◆ WHAT TO DO ◆
Would you give the number of lines below in which the string "txHash" appears? Nothing else is needed.

◆ DATA FOR THIS EXERCISE ◆
------

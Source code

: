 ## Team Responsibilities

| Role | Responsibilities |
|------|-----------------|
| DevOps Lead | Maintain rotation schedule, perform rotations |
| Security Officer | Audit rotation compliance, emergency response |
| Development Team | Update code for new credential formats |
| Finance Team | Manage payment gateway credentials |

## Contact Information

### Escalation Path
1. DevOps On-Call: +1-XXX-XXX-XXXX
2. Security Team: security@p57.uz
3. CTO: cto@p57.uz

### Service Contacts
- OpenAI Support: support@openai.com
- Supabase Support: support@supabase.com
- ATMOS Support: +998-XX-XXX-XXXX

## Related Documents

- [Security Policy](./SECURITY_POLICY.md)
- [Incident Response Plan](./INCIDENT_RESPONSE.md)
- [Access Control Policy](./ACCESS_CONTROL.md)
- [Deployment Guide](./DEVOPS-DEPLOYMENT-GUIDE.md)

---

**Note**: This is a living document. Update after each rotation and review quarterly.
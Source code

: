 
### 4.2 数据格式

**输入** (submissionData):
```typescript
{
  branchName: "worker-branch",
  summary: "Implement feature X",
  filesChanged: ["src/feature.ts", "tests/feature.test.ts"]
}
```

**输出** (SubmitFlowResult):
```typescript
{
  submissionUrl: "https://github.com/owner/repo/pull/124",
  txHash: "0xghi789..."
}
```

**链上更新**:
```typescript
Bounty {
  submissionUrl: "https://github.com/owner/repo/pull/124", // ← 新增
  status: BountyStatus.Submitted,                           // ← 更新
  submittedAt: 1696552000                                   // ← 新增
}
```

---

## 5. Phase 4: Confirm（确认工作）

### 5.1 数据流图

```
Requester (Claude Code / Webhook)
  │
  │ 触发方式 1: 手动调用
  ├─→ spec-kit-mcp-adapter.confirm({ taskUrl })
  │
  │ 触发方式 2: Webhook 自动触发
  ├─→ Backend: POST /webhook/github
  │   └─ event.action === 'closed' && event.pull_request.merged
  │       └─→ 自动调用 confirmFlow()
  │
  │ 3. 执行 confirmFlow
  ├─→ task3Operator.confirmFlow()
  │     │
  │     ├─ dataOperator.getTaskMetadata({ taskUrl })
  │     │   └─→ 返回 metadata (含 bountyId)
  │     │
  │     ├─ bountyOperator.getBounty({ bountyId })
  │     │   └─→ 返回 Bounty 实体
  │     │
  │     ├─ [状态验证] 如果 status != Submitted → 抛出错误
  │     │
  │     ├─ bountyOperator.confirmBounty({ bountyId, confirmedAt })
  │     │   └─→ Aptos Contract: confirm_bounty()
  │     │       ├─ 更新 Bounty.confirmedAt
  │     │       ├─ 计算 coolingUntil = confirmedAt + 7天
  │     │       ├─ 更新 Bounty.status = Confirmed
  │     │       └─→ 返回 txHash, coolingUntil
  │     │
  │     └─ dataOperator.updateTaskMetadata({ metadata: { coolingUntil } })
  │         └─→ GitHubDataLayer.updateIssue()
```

------

◆ EXPECTED OUTPUT ◆
2